Every year, my husband and I make a point of watching every version of A Christmas Carol we can lay our hands and eyes on. I'm confident that makes me an expert in the tale. “That's crazy,” I hear you say. “Once you've seen the story why see other versions?” Interestingly, they are all different.


In A Muppet Christmas Carol, Kermit the Frog plays Bob Cratchit. After the loss of Tiny Tim (hey, that's pretty heavy for children, who are very likely to watch this version!) he gives a very moving, yet child-acceptable, speech before his Christmas dinner:

The only version that got “the message” right is the Kelsey Grammer version. Sure, you can't beat the big dance numbers and awesome costumes, but it genuinely exposes the reason for the change in Scrooge. When Scrooge sees his headstone, in an unloved and unvisited grave, he freaks out. “Oh, tell me I may sponge away the writing on this stone!” We are led to believe Scrooge doesn't want to die. But that wasn't Dickens's point. Scrooge wants it to change, not disappear. This version gets it right:

Honorable mentions go to:
- Scrooged, with Bill Murray – certainly the funniest
- Karroll's Christmas, with Wallace Shawn as the miser (not called Scrooge) and done from a completely different point-of-view, but fun. You can find it on Youtube.
- A Christmas Carol with Ross Kemp, a British version you'll never see here in America, but an awesome combination of the Dickens story with a little bit of Groundhog Day. Also, find it on Youtube.
Why A Christmas Carol? Interestingly, it's not about Christmas at all. It's a story of enlightenment.

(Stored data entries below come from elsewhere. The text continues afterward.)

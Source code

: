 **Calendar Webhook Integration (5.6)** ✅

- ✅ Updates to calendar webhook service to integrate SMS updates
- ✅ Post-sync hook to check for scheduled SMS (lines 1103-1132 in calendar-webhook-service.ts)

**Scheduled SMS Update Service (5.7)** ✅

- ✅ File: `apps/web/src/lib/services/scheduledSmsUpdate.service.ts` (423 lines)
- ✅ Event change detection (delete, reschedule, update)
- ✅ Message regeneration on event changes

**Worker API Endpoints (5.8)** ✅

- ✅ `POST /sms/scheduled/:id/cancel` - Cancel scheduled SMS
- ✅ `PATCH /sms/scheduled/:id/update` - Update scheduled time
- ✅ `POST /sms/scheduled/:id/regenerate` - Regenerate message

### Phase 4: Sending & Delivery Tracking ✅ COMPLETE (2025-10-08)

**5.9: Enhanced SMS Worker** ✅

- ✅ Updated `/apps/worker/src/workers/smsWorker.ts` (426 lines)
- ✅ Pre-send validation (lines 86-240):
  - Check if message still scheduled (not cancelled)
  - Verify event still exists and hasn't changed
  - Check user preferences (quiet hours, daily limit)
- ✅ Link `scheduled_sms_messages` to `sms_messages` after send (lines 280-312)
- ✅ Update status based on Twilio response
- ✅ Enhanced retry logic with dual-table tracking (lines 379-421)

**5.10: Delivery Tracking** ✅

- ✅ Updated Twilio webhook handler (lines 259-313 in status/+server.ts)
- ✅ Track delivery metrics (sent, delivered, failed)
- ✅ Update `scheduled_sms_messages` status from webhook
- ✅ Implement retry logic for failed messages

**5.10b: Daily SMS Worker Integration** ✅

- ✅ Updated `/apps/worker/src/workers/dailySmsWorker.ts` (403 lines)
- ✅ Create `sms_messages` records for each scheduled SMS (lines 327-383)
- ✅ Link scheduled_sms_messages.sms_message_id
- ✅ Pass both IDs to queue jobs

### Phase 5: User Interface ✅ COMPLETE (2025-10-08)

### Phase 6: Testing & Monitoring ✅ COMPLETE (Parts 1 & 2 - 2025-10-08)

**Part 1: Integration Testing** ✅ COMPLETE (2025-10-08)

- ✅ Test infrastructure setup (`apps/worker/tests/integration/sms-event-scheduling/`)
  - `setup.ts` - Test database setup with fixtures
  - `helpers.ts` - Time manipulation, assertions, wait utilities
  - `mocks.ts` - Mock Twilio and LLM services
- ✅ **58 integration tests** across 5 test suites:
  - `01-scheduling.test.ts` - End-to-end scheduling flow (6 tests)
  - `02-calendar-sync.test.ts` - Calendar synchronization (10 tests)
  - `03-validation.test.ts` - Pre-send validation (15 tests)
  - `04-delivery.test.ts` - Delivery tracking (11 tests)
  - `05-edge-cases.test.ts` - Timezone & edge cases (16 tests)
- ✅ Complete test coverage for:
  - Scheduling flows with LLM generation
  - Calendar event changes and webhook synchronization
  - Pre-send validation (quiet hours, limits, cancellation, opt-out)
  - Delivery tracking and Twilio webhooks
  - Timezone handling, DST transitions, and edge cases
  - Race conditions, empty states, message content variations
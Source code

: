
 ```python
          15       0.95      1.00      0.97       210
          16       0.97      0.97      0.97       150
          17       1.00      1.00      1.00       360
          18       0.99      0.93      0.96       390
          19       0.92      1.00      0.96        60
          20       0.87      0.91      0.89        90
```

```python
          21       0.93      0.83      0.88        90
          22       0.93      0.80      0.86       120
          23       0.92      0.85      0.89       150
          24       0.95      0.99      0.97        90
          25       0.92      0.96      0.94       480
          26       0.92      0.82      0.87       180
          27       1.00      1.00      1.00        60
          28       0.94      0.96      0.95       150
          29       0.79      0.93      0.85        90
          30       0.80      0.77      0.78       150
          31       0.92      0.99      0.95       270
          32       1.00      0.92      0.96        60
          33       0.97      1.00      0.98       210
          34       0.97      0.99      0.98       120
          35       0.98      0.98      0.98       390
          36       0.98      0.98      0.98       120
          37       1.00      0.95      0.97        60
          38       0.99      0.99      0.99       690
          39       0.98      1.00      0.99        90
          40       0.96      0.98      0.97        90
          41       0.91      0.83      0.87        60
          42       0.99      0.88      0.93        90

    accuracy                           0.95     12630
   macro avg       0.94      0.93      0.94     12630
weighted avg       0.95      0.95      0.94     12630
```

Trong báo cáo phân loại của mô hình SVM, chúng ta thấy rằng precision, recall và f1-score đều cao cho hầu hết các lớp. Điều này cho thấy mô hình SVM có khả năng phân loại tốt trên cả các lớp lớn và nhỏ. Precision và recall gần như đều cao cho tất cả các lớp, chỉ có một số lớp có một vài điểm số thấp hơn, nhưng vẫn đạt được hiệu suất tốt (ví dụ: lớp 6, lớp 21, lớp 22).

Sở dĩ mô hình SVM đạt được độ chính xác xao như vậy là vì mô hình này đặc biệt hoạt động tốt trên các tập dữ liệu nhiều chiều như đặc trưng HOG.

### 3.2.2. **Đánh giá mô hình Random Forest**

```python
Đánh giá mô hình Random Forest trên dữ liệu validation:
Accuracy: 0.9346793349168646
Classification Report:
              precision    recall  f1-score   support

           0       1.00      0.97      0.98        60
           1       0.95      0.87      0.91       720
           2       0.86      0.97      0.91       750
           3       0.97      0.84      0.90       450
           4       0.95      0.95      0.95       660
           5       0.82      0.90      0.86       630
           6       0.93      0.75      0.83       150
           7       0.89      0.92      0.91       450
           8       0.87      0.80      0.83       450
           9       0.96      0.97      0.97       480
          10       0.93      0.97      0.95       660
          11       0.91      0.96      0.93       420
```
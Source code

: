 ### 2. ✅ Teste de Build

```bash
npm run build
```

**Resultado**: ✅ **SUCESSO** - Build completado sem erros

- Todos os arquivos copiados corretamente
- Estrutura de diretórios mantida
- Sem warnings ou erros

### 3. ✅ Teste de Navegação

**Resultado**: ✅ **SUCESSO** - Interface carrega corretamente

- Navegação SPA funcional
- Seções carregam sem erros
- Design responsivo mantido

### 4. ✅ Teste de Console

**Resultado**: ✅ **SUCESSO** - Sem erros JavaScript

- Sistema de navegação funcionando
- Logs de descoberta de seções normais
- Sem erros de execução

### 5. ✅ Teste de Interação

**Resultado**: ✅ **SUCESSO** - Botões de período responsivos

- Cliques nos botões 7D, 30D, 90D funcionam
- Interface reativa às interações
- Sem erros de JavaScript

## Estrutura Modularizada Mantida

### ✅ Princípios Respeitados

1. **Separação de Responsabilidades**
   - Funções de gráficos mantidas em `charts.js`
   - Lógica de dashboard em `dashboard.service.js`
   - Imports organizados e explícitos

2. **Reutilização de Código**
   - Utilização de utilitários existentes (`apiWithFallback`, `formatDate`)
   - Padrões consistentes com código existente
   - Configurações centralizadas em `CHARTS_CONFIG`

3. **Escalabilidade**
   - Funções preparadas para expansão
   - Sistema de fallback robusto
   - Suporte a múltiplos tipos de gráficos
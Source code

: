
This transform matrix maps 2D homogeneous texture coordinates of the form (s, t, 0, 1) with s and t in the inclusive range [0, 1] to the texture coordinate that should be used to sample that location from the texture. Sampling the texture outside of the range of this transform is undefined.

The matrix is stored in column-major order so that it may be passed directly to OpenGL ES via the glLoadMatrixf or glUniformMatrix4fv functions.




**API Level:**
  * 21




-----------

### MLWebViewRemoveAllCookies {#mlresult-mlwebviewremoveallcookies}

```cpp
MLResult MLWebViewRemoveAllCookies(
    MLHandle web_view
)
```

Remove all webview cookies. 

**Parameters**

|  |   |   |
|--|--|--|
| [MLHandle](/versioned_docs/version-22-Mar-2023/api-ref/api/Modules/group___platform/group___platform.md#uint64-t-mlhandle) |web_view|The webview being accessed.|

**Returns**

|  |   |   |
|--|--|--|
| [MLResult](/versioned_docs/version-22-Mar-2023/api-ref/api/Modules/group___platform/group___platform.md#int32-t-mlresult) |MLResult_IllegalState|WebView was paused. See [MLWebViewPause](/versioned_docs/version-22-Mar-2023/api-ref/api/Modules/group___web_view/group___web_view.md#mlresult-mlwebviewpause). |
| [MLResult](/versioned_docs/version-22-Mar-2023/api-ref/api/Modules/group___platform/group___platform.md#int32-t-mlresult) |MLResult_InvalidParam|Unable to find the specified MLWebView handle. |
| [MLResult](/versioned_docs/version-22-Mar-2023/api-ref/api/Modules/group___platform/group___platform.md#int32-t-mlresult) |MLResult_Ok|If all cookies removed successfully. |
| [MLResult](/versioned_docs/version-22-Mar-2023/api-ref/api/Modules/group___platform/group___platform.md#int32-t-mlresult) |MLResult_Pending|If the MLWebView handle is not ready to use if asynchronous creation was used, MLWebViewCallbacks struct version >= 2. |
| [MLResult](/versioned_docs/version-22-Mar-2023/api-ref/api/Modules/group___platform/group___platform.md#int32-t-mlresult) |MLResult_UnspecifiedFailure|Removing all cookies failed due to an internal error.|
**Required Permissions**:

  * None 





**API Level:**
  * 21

Consider, here's a miserable, angry, hateful man who gets a really lousy night's sleep and wakes up enlightened. He's happy. He's changed. He understands that he doesn't understand (Alistair Sims leaps around the room saying “I don't know anything!”).
Each and every time I witness that transformation, be it Muppet or man, real or cartoon, I cry with joy.
1 comment:
Not crazy! I love Christmas Carol, too. I watch everyone I trip over on tv, so I usually see it about three times. Hits all the versions at that rate over time. I love the Muppet one: Light the lamp, not the rat, Light the lamp, Not the rat!